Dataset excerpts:
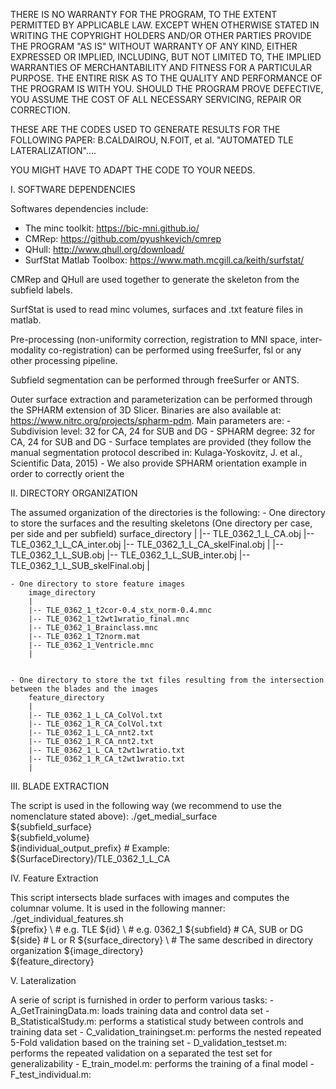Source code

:THERE IS NO WARRANTY FOR THE PROGRAM, TO THE EXTENT PERMITTED BY APPLICABLE LAW. 
EXCEPT WHEN OTHERWISE STATED IN WRITING THE COPYRIGHT HOLDERS AND/OR OTHER PARTIES PROVIDE THE PROGRAM "AS IS" WITHOUT WARRANTY OF ANY KIND, EITHER EXPRESSED OR IMPLIED, INCLUDING, BUT NOT LIMITED TO, THE IMPLIED WARRANTIES OF MERCHANTABILITY AND FITNESS FOR A PARTICULAR PURPOSE. 
THE ENTIRE RISK AS TO THE QUALITY AND PERFORMANCE OF THE PROGRAM IS WITH YOU. SHOULD THE PROGRAM PROVE DEFECTIVE, YOU ASSUME THE COST OF ALL NECESSARY SERVICING, REPAIR OR CORRECTION.

THESE ARE THE CODES USED TO GENERATE RESULTS FOR THE FOLLOWING PAPER:
B.CALDAIROU, N.FOIT, et al. "AUTOMATED TLE LATERALIZATION"....

YOU MIGHT HAVE TO ADAPT THE CODE TO YOUR NEEDS.


I. SOFTWARE DEPENDENCIES

Softwares dependencies include:
 - The minc toolkit: https://bic-mni.github.io/
 - CMRep: https://github.com/pyushkevich/cmrep
 - QHull: http://www.qhull.org/download/
 - SurfStat Matlab Toolbox: https://www.math.mcgill.ca/keith/surfstat/

CMRep and QHull are used together to generate the skeleton from the subfield labels.

SurfStat is used to read minc volumes, surfaces and .txt feature files in matlab.

Pre-processing (non-uniformity correction, registration to MNI space, inter-modality co-registration) can be performed using freeSurfer, fsl or any other processing pipeline.

Subfield segmentation can be performed through freeSurfer or ANTS.

Outer surface extraction and parameterization can be performed through the SPHARM extension of 3D Slicer. 
Binaries are also available at: https://www.nitrc.org/projects/spharm-pdm. 
Main parameters are:
	- Subdivision level: 32 for CA, 24 for SUB and DG
	- SPHARM degree: 32 for CA, 24 for SUB and DG
	- Surface templates are provided (they follow the manual segmentation protocol described in: Kulaga-Yoskovitz, J. et al., Scientific Data, 2015)
	- We also provide SPHARM orientation example in order to correctly orient the 

II. DIRECTORY ORGANIZATION

The assumed organization of the directories is the following:
	- One directory to store the surfaces and the resulting skeletons (One directory per case, per side and per subfield)
		surface_directory
		|
		|-- TLE_0362_1_L_CA.obj
		|-- TLE_0362_1_L_CA_inter.obj
		|-- TLE_0362_1_L_CA_skelFinal.obj
		|
		|-- TLE_0362_1_L_SUB.obj
		|-- TLE_0362_1_L_SUB_inter.obj
		|-- TLE_0362_1_L_SUB_skelFinal.obj
		|
		
		
	- One directory to store feature images 
		image_directory
		|
		|-- TLE_0362_1_t2cor-0.4_stx_norm-0.4.mnc
		|-- TLE_0362_1_t2wt1wratio_final.mnc
		|-- TLE_0362_1_Brainclass.mnc
		|-- TLE_0362_1_T2norm.mat
		|-- TLE_0362_1_Ventricle.mnc
		|
		
	
	- One directory to store the txt files resulting from the intersection between the blades and the images
		feature_directory
		|
		|-- TLE_0362_1_L_CA_ColVol.txt
		|-- TLE_0362_1_R_CA_ColVol.txt
		|-- TLE_0362_1_L_CA_nnt2.txt
		|-- TLE_0362_1_R_CA_nnt2.txt
		|-- TLE_0362_1_L_CA_t2wt1wratio.txt
		|-- TLE_0362_1_R_CA_t2wt1wratio.txt
		|

III. BLADE EXTRACTION

The script is used in the following way (we recommend to use the nomenclature stated above):
./get_medial_surface \
	${subfield_surface} \
	${subfield_volume} \
	${individual_output_prefix} # Example: ${SurfaceDirectory}/TLE_0362_1_L_CA

IV. Feature Extraction

This script intersects blade surfaces with images and computes the columnar volume. It is used in the following manner:
./get_individual_features.sh \
	${prefix} \ # e.g. TLE
	${id} \     # e.g. 0362_1
	${subfield} # CA, SUB or DG
	${side}     # L or R
	${surface_directory} \ # The same described in directory organization
	${image_directory} \
	${feature_directory}

V. Lateralization

A serie of script is furnished in order to perform various tasks:
	- A_GetTrainingData.m:  	loads training data and control data set
	- B_StatisticalStudy.m: 	performs a statistical study between controls and training data set
	- C_validation_trainingset.m: 	performs the nested repeated 5-Fold validation based on the training set
	- D_validation_testset.m:	performs the repeated validation on a separated the test set for generalizability
	- E_train_model.m:		performs the training of a final model
	- F_test_individual.m:		


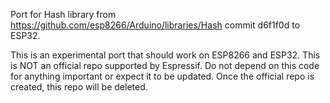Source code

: Port for Hash library from https://github.com/esp8266/Arduino/libraries/Hash
commit d6f1f0d to ESP32.

This is an experimental port that should work on ESP8266 and ESP32. This is NOT
an official repo supported by Espressif. Do not depend on this code for
anything important or expect it to be updated. Once the official repo is
created, this repo will be deleted.
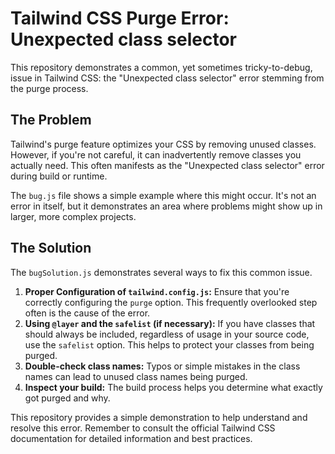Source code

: # Tailwind CSS Purge Error: Unexpected class selector

This repository demonstrates a common, yet sometimes tricky-to-debug, issue in Tailwind CSS:  the "Unexpected class selector" error stemming from the purge process.

## The Problem

Tailwind's purge feature optimizes your CSS by removing unused classes. However, if you're not careful, it can inadvertently remove classes you actually need. This often manifests as the "Unexpected class selector" error during build or runtime.

The `bug.js` file shows a simple example where this might occur.  It's not an error in itself, but it demonstrates an area where problems might show up in larger, more complex projects.

## The Solution

The `bugSolution.js` demonstrates several ways to fix this common issue.

1. **Proper Configuration of `tailwind.config.js`:** Ensure that you're correctly configuring the `purge` option.  This frequently overlooked step often is the cause of the error.
2. **Using `@layer` and the `safelist` (if necessary):** If you have classes that should always be included, regardless of usage in your source code, use the `safelist` option. This helps to protect your classes from being purged.
3. **Double-check class names:** Typos or simple mistakes in the class names can lead to unused class names being purged.
4. **Inspect your build:** The build process helps you determine what exactly got purged and why.

This repository provides a simple demonstration to help understand and resolve this error. Remember to consult the official Tailwind CSS documentation for detailed information and best practices.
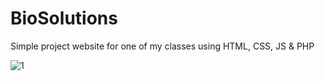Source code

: # BioSolutions
Simple project website for one of my classes using HTML, CSS, JS &amp; PHP

![1](https://user-images.githubusercontent.com/47864776/103181473-ff9bb700-48a9-11eb-87f3-751b7340c86b.png)

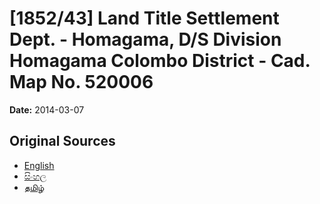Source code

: # [1852/43] Land Title Settlement Dept. - Homagama, D/S Division Homagama Colombo District - Cad. Map No. 520006

**Date:** 2014-03-07

## Original Sources

- [English](https://documents.gov.lk/view/extra-gazettes/2014/3/1852-43_E.pdf)
- [සිංහල](https://documents.gov.lk/view/extra-gazettes/2014/3/1852-43_S.pdf)
- [தமிழ்](https://documents.gov.lk/view/extra-gazettes/2014/3/1852-43_T.pdf)

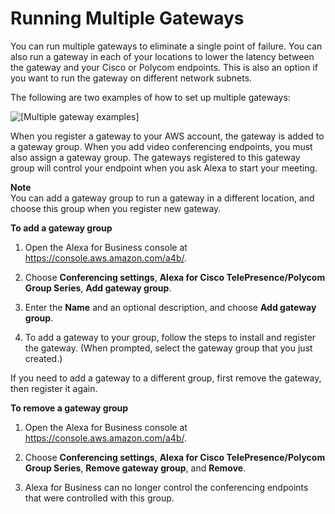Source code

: # Running Multiple Gateways<a name="run-gateways"></a>

You can run multiple gateways to eliminate a single point of failure\. You can also run a gateway in each of your locations to lower the latency between the gateway and your Cisco or Polycom endpoints\. This is also an option if you want to run the gateway on different network subnets\.

The following are two examples of how to set up multiple gateways:

![\[Multiple gateway examples\]](http://docs.aws.amazon.com/a4b/latest/ag/images/multiple-gateways.PNG)

When you register a gateway to your AWS account, the gateway is added to a gateway group\. When you add video conferencing endpoints, you must also assign a gateway group\. The gateways registered to this gateway group will control your endpoint when you ask Alexa to start your meeting\.

**Note**  
You can add a gateway group to run a gateway in a different location, and choose this group when you register new gateway\.

**To add a gateway group**

1. Open the Alexa for Business console at [https://console\.aws\.amazon\.com/a4b/](https://console.aws.amazon.com/a4b/)\.

1. Choose **Conferencing settings**, **Alexa for Cisco TelePresence/Polycom Group Series**, **Add gateway group**\.

1. Enter the **Name** and an optional description, and choose **Add gateway group**\.

1. To add a gateway to your group, follow the steps to install and register the gateway\. \(When prompted, select the gateway group that you just created\.\)

If you need to add a gateway to a different group, first remove the gateway, then register it again\.

**To remove a gateway group**

1. Open the Alexa for Business console at [https://console\.aws\.amazon\.com/a4b/](https://console.aws.amazon.com/a4b/)\.

1. Choose **Conferencing settings**, **Alexa for Cisco TelePresence/Polycom Group Series**, **Remove gateway group**, and **Remove**\.

1. Alexa for Business can no longer control the conferencing endpoints that were controlled with this group\.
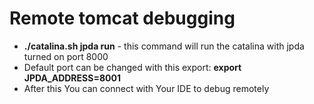 # Remote tomcat debugging
* **./catalina.sh jpda run** - this command will run the catalina with jpda turned on port 8000
* Default port can be changed with this export: **export JPDA_ADDRESS=8001**
* After this You can connect with Your IDE to debug remotely
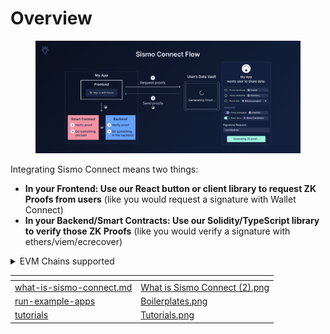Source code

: # Overview

<figure><img src="../.gitbook/assets/Sismo Connect Flow (1).png" alt=""><figcaption></figcaption></figure>

Integrating Sismo Connect means two things:

* **In your Frontend: Use our React button or client library to request ZK Proofs from users** (like you would request a signature with Wallet Connect)
* **In your Backend/Smart Contracts: Use our Solidity/TypeScript library to verify those ZK Proofs** (like you would verify a signature with ethers/viem/ecrecover)

<details>

<summary>EVM Chains supported</summary>

#### Mainnets

* **Arbitrum One** (42161)
* **Gnosis** (100)
* **Mainnet** (1)
* **Optimism** (10)
* **Polygon** (137)

#### Testnets

* **Arbitrum Goerli** (421613)
* **Goerli** (5)
* **Mumbai** (80001)
* **Optimism Goerli** (420)
* **Scroll Alpha Testnet** (534353)
* **Sepolia** (11155111)

</details>

<table data-view="cards"><thead><tr><th data-card-target data-type="content-ref"></th><th data-hidden data-card-cover data-type="files"></th></tr></thead><tbody><tr><td><a href="../welcome-to-sismo/what-is-sismo-connect.md">what-is-sismo-connect.md</a></td><td><a href="../.gitbook/assets/What is Sismo Connect (2).png">What is Sismo Connect (2).png</a></td></tr><tr><td><a href="run-example-apps/">run-example-apps</a></td><td><a href="../.gitbook/assets/Boilerplates.png">Boilerplates.png</a></td></tr><tr><td><a href="tutorials/">tutorials</a></td><td><a href="../.gitbook/assets/Tutorials.png">Tutorials.png</a></td></tr></tbody></table>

TRY IT >> Filter the entries and keep only the lines holding "library".

WRITTEN RESPONSE >>
: Port for Hash library from https://github.com/esp8266/Arduino/libraries/Hash
* **In your Frontend: Use our React button or client library to request ZK Proofs from users** (like you would request a signature with Wallet Connect)
* **In your Backend/Smart Contracts: Use our Solidity/TypeScript library to verify those ZK Proofs** (like you would verify a signature with ethers/viem/ecrecover)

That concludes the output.